Data for review Block Start

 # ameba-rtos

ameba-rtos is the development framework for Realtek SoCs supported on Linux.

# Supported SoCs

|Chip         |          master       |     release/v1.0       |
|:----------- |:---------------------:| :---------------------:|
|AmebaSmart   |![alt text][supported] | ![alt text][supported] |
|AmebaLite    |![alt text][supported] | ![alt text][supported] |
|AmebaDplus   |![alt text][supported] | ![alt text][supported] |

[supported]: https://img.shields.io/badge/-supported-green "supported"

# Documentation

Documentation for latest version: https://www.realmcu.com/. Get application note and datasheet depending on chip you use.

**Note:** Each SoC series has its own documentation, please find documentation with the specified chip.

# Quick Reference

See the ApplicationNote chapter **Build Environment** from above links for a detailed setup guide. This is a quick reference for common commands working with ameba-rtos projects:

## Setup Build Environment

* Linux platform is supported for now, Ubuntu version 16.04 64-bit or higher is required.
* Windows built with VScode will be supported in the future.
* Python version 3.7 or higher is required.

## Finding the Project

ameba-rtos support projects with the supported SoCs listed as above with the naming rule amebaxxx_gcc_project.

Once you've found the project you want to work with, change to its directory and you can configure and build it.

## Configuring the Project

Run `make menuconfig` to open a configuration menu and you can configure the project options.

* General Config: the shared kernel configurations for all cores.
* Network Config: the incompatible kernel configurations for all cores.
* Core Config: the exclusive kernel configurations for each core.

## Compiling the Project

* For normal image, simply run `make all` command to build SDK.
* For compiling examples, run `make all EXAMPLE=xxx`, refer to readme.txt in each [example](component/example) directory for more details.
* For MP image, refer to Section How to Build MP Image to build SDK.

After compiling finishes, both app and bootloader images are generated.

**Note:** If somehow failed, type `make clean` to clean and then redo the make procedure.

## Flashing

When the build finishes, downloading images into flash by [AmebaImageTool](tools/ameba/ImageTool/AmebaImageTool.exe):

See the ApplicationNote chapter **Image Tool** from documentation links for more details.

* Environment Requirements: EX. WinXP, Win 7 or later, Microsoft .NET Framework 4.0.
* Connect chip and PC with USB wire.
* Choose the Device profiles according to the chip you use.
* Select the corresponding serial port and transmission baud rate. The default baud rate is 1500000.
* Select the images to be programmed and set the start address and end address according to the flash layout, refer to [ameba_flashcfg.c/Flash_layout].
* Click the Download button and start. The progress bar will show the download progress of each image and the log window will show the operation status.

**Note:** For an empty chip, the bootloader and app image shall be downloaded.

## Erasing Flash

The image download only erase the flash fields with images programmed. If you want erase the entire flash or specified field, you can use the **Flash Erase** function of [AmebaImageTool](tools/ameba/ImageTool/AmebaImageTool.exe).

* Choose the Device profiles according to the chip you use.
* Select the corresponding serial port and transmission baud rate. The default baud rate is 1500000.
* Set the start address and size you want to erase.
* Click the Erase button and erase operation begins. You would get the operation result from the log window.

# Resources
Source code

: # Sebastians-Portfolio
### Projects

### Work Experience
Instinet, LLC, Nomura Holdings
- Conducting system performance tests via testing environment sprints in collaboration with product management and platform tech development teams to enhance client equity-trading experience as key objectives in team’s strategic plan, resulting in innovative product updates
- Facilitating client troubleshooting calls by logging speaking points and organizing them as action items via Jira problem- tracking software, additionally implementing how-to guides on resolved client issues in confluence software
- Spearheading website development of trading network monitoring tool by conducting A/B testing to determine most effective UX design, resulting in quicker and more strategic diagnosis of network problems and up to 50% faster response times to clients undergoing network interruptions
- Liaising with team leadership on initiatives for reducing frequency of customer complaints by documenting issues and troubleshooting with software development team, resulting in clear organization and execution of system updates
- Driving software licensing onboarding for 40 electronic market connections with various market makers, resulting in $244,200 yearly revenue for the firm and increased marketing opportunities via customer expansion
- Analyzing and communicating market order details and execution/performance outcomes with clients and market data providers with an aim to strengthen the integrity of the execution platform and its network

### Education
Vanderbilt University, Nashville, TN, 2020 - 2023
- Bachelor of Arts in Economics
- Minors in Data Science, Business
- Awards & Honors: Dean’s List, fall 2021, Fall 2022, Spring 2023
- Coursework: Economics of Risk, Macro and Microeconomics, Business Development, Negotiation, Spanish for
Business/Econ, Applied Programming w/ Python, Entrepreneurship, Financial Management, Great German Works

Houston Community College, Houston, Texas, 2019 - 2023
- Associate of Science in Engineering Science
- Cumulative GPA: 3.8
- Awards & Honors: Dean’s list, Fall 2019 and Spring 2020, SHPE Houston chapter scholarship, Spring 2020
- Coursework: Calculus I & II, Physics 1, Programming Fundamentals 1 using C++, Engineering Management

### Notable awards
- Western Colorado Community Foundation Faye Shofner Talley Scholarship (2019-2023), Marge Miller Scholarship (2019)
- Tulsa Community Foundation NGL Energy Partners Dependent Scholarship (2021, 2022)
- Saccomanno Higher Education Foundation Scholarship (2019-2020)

Data for review Block End
Data for review Block Start

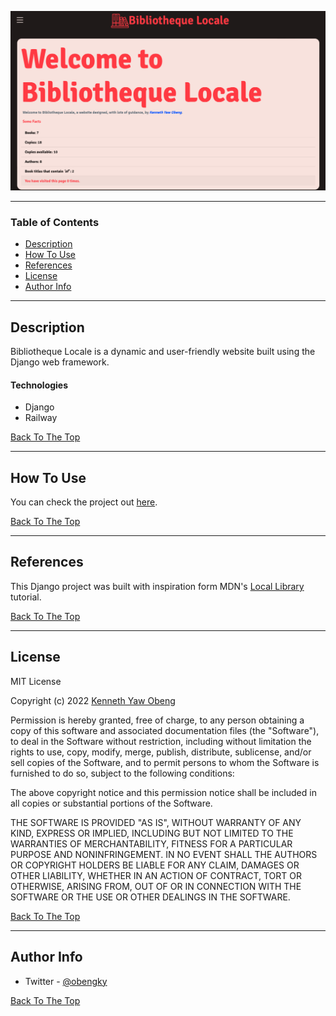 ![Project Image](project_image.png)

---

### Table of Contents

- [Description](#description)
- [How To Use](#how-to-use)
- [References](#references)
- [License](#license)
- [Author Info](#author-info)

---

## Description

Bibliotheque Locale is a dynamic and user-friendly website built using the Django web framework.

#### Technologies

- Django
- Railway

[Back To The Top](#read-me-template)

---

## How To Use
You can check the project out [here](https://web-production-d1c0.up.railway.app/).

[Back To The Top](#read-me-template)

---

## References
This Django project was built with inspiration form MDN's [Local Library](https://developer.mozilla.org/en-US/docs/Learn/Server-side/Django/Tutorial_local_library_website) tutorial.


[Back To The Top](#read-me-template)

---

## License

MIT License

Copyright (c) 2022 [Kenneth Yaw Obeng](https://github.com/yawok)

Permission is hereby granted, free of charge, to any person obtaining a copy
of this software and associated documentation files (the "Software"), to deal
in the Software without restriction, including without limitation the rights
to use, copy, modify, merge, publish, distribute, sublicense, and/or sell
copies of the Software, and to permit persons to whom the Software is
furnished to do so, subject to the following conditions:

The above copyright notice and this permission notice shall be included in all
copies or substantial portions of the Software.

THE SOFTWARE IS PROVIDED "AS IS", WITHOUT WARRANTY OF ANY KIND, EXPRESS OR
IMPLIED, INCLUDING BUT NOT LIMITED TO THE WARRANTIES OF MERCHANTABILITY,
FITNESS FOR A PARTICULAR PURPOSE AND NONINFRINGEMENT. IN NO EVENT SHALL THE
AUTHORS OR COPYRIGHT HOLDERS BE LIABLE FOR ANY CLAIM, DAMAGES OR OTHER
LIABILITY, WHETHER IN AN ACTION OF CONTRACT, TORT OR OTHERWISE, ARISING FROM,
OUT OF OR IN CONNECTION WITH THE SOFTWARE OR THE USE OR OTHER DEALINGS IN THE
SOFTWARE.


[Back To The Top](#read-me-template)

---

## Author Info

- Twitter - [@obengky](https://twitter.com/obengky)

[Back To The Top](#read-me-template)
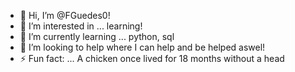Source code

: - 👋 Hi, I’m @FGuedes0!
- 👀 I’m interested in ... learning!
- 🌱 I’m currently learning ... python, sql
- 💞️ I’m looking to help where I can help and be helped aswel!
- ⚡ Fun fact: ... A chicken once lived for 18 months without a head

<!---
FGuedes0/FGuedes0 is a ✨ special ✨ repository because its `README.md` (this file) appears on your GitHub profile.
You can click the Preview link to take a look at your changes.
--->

Data for review Block End
Data for review Block Start

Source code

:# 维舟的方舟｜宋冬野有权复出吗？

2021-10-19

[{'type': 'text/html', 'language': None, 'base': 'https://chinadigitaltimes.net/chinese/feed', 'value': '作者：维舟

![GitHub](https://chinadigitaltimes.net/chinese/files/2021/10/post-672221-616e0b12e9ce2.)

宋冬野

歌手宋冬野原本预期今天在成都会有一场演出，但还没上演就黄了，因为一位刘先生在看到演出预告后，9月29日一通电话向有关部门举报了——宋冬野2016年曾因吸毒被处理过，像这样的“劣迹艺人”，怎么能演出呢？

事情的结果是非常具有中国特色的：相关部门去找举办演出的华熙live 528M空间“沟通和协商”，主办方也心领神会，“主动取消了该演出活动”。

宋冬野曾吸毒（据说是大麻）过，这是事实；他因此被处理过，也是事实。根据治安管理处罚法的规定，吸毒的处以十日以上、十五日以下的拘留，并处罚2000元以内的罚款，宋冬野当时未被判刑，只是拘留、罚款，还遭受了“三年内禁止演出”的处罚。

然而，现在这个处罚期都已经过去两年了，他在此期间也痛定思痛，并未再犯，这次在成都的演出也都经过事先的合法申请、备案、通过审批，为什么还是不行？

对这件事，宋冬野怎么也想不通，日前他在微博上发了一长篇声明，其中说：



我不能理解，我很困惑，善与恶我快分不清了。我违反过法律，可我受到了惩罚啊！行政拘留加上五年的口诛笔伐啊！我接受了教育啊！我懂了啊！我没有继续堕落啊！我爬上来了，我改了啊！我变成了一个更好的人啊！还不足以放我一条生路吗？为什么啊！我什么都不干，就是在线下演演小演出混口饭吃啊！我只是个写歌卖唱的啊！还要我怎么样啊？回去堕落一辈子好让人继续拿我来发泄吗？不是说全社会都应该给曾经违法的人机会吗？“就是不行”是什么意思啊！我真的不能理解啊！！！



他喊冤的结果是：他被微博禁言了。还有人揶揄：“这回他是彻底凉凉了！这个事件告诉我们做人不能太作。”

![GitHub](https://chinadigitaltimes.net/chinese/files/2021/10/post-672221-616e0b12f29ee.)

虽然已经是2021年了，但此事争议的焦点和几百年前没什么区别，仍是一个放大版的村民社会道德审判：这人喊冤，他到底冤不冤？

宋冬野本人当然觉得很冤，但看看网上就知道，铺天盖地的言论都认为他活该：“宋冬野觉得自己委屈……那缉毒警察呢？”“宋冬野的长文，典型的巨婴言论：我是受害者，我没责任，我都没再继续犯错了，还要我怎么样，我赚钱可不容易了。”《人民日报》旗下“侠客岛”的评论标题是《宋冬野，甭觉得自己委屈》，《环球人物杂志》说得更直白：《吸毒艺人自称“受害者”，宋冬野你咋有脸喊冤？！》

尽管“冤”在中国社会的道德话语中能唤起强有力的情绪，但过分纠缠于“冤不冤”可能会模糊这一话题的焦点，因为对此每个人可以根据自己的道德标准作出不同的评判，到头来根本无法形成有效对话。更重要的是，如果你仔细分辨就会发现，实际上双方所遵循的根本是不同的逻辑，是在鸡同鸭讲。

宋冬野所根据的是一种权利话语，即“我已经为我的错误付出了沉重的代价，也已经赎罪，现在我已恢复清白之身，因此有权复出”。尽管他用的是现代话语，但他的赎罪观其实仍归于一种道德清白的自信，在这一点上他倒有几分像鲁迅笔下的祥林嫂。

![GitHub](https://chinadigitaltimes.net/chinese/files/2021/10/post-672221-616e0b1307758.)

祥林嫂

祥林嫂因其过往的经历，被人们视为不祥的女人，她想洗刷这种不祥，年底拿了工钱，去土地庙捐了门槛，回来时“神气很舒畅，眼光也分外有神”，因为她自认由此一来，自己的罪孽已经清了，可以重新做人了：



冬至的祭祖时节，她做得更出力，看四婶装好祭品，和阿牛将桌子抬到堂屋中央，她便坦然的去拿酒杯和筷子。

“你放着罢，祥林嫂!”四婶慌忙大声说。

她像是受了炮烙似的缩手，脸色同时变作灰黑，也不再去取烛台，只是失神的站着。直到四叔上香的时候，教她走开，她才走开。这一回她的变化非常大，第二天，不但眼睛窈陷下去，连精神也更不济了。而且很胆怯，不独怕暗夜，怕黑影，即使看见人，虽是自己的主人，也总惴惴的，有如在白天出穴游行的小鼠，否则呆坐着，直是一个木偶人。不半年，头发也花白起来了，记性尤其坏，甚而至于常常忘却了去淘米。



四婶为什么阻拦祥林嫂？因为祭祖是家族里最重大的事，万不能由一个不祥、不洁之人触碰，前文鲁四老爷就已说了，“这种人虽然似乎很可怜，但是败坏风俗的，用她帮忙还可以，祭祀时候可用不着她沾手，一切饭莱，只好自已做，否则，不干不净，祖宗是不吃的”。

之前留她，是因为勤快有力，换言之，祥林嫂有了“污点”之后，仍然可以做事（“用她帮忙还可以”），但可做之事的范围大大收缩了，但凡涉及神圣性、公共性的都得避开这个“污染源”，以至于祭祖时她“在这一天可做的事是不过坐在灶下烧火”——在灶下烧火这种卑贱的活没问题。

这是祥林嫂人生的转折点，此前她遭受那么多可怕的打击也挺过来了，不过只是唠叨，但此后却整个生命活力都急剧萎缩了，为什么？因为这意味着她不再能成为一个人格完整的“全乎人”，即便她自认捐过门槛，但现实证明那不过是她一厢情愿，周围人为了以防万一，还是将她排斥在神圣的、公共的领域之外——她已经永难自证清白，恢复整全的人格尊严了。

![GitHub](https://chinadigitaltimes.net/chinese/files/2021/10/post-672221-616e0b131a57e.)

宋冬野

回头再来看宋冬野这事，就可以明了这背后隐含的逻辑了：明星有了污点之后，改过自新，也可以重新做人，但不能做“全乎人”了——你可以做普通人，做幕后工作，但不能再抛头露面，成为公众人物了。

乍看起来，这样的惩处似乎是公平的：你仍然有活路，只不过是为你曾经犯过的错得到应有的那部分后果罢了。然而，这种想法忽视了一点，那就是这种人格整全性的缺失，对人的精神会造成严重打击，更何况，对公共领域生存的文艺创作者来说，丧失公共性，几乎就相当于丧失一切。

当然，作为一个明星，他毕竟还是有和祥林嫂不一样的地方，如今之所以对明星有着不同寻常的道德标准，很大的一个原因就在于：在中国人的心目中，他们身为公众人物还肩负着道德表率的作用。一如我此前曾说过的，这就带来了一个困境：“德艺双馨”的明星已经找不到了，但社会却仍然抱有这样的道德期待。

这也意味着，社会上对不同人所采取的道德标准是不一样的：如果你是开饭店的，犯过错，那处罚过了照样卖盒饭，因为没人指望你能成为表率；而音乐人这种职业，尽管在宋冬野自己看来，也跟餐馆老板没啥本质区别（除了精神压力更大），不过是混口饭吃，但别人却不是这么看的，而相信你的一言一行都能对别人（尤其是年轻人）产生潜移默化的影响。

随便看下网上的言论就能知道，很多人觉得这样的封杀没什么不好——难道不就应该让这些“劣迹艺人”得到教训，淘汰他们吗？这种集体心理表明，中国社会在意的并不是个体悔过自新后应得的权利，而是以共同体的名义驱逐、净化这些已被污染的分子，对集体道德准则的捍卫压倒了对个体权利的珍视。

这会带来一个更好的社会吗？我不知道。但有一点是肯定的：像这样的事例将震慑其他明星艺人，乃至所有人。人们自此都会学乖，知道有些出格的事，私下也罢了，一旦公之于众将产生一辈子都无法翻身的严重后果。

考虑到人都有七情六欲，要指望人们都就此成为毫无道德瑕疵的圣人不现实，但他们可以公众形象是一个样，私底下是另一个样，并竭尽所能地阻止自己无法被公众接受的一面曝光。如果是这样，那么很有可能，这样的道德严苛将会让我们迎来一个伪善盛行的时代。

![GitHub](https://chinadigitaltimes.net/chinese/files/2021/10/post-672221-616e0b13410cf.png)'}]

Data for review Block End

- [Problem to work on]:
In the listing above, locate the line with "- Coursework: Calculus" and the line with "- Saccomanno Higher", then extract exactly those lines and every line between them, and nothing more.

- [Answer]:
- Coursework: Calculus I & II, Physics 1, Programming Fundamentals 1 using C++, Engineering Management

### Notable awards
- Western Colorado Community Foundation Faye Shofner Talley Scholarship (2019-2023), Marge Miller Scholarship (2019)
- Tulsa Community Foundation NGL Energy Partners Dependent Scholarship (2021, 2022)
- Saccomanno Higher Education Foundation Scholarship (2019-2020)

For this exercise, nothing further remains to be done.